Web Information Systems Engineering, International Conference on (2001)
Dec. 3, 2001 to Dec. 6, 2001
F. Masseglia , LIRMM
M. Teisseire , LIRMM
P. Poncelet , LIRMM
The behaviour of a Web site's users may change so quickly that attempting to make predictions, according to the frequent patterns coming from the analysis of an access log file, becomes challenging. In order for the obsolescence of the behavioural patterns to become as null as possible, the ideal method would provide frequent patterns in real time, allowing the result to be available immediately.

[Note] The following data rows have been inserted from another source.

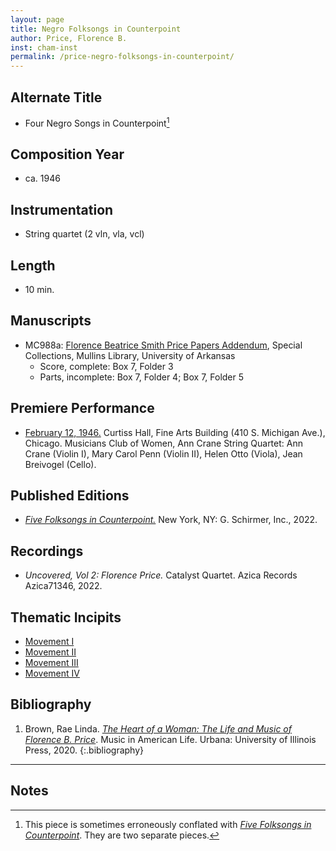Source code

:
 ```yaml
---
layout: page
title: Negro Folksongs in Counterpoint
author: Price, Florence B.
inst: cham-inst
permalink: /price-negro-folksongs-in-counterpoint/
---
```


## Alternate Title
- Four Negro Songs in Counterpoint[^fn1]

## Composition Year
- ca. 1946

## Instrumentation
- String quartet (2 vln, vla, vcl)

## Length
- 10 min.

## Manuscripts
- MC988a: <a href="https://uark.as.atlas-sys.com/repositories/2/resources/1522" target="_blank">Florence Beatrice Smith Price Papers Addendum</a>, Special Collections, Mullins Library, University of Arkansas
    * Score, complete: Box 7, Folder 3
    * Parts, incomplete: Box 7, Folder 4; Box 7, Folder 5

## Premiere Performance
- <a href="https://digitalcollections.uark.edu/digital/collection/p17212coll3/id/25/" target="_blank">February 12, 1946.</a> Curtiss Hall, Fine Arts Building (410 S. Michigan Ave.), Chicago. Musicians Club of Women, Ann Crane String Quartet: Ann Crane (Violin I), Mary Carol Penn (Violin II), Helen Otto (Viola), Jean Breivogel (Cello).

## Published Editions
- <a href="https://www.wisemusicclassical.com/work/62723/Negro-Folk-Songs-in-Counterpoint/" target="_blank">*Five Folksongs in Counterpoint.*</a> New York, NY: G. Schirmer, Inc., 2022.

## Recordings
- *Uncovered, Vol 2: Florence Price.* Catalyst Quartet. Azica Records Azica71346, 2022.

## Thematic Incipits
- [Movement I](/price-negro-folksongs-in-counterpoint/mvt1)
- [Movement II](/price-negro-folksongs-in-counterpoint/mvt2)
- [Movement III](/price-negro-folksongs-in-counterpoint/mvt3)
- [Movement IV](/price-negro-folksongs-in-counterpoint/mvt4)

## Bibliography
1. Brown, Rae Linda. <a href="https://www.worldcat.org/title/1122800180" target="_blank">*The Heart of a Woman: The Life and Music of Florence B. Price*</a>. Music in American Life. Urbana: University of Illinois Press, 2020.
{:.bibliography}

---

## Notes
[^fn1]: This piece is sometimes erroneously conflated with [*Five Folksongs in Counterpoint*](https://dwshadle.github.io/florence-price-catalog/price-five-folksongs-in-counterpoint/). They are two separate pieces.
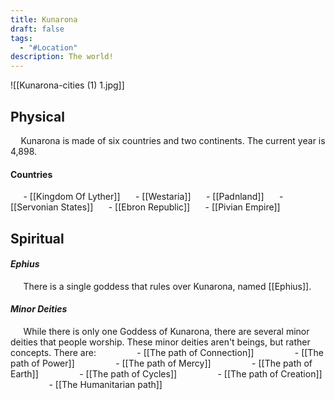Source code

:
 ```yaml
---
title: Kunarona
draft: false
tags:
  - "#Location"
description: The world!
---
```

![[Kunarona-cities (1) 1.jpg]]
## Physical
$\quad$Kunarona is made of six countries and two continents. The current year is 4,898. 
#### Countries 
$\quad$ - [[Kingdom Of Lyther]]
$\quad$ - [[Westaria]]
$\quad$ - [[Padnland]]
$\quad$ - [[Servonian States]]
$\quad$ - [[Ebron Republic]]
$\quad$ - [[Pivian Empire]]

## Spiritual
#### *Ephius*
$\quad$ There is a single goddess that rules over Kunarona, named [[Ephius]]. 

#### *Minor Deities*
$\quad$ While there is only one Goddess of Kunarona, there are several minor deities that people worship. These minor deities aren't beings, but rather concepts. There are:
$\quad$ $\quad$ $\quad$ - [[The path of Connection]]
$\quad$ $\quad$ $\quad$ - [[The path of Power]] 
$\quad$ $\quad$ $\quad$ - [[The path of Mercy]]
$\quad$ $\quad$ $\quad$ - [[The path of Earth]]
$\quad$ $\quad$ $\quad$ - [[The path of Cycles]]
$\quad$ $\quad$ $\quad$ - [[The path of Creation]] 
$\quad$ $\quad$ $\quad$ - [[The Humanitarian path]]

We propose, in this paper, a method allowing to find frequent behavioural patterns in real time, whatever the number of connected users is. Considering how fast the frequent behaviour patterns can change since the last analysis of the access log file, this result thus provide completely adapted navigation schemas for user behaviour predictions. Based on a distributed heuristic, our method also answers several tackled problems within the data mining framework: Discovering ``interesting zones'' (a great number of frequent patterns concentrated over a period of time, or the discovering of ``super-frequent'' patterns), discovering very long sequential patterns and interactive data mining (``on the fly'' modification of the minimum support).
real time, interactive data mining, zone mining, heuristic, distributed, long sequential patterns.
M. Teisseire, P. Poncelet and F. Masseglia, "Real-Time Web Usage Mining: A Heuristic Based Distributed Miner," Proceedings of 2nd International Conference on Web Information Systems Engineering(WISE), Kyoto, Japan, 2001, pp. 0288.